Archaeological site in Georgia, US

The Avery site (9TP64) was an archaeological site, now destroyed, located in Troup County, Georgia east of the Chattahoochee River. Early investigations at the site began in 1966 by Harold Huscher, which led to a larger excavation in June 1967, and again in 1968. According to Huscher, the Avery Site is most definitely related to the Georgia Fall Line sites. The site once had two platform mounds, the Avery Mound, the northernmost of the two, was eroded by cultivation and weathering, however enough remained to give evidence to multiple periods of mound rebuilding. 300 ft to the south was the Potts Mound, yet while it was bulldozed for field leveling there was still outlining evidence of the mounds former existence.

Surrounding the two mounds was a large village area, dispersed with various pottery remains that point to a late Lamar phase component and even a possible unidentified Mississippian component.
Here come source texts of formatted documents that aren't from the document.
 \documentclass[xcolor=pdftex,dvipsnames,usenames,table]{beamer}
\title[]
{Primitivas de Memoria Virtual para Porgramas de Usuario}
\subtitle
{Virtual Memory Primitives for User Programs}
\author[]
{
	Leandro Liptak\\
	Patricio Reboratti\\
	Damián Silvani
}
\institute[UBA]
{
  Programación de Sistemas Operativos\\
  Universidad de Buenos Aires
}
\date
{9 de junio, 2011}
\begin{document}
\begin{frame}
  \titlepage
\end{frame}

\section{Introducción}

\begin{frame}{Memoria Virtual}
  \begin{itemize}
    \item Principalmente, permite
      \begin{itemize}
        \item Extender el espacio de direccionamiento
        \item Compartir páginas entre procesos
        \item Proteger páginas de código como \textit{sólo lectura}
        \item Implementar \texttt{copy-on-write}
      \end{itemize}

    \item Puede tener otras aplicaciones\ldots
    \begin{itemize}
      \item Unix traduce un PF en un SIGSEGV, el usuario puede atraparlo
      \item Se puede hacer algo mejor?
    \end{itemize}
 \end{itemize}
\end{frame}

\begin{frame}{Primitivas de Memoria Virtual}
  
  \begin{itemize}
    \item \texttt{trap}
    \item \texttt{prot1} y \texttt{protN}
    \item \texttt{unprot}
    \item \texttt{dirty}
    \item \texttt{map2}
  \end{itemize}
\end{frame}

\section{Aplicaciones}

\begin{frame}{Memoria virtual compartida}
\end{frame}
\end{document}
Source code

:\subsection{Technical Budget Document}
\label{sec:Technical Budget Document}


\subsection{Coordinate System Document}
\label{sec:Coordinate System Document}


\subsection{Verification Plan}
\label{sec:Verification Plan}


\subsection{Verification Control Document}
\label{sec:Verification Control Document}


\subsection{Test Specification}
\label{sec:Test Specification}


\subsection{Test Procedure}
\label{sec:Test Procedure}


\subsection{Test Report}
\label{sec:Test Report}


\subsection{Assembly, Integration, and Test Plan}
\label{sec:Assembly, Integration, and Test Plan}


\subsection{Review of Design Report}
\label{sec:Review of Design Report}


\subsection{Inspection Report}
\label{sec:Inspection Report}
A 300 ft palisade line was found running along one side of the Avery Mound which exhibits a carefully constructed fortification structure. A curvilinear line of post-holes was discovered surrounding a charcoal-like core mound inside the Avery Mound. Additionally, a large burned rectangular building, with evidence of an octagonal roofing frame, was found at the north margin of the Avery Mound.

This was the extent of the excavation done at the Avery site, even though Huscher believed more should be done on the charcoal-like core mound and palisade.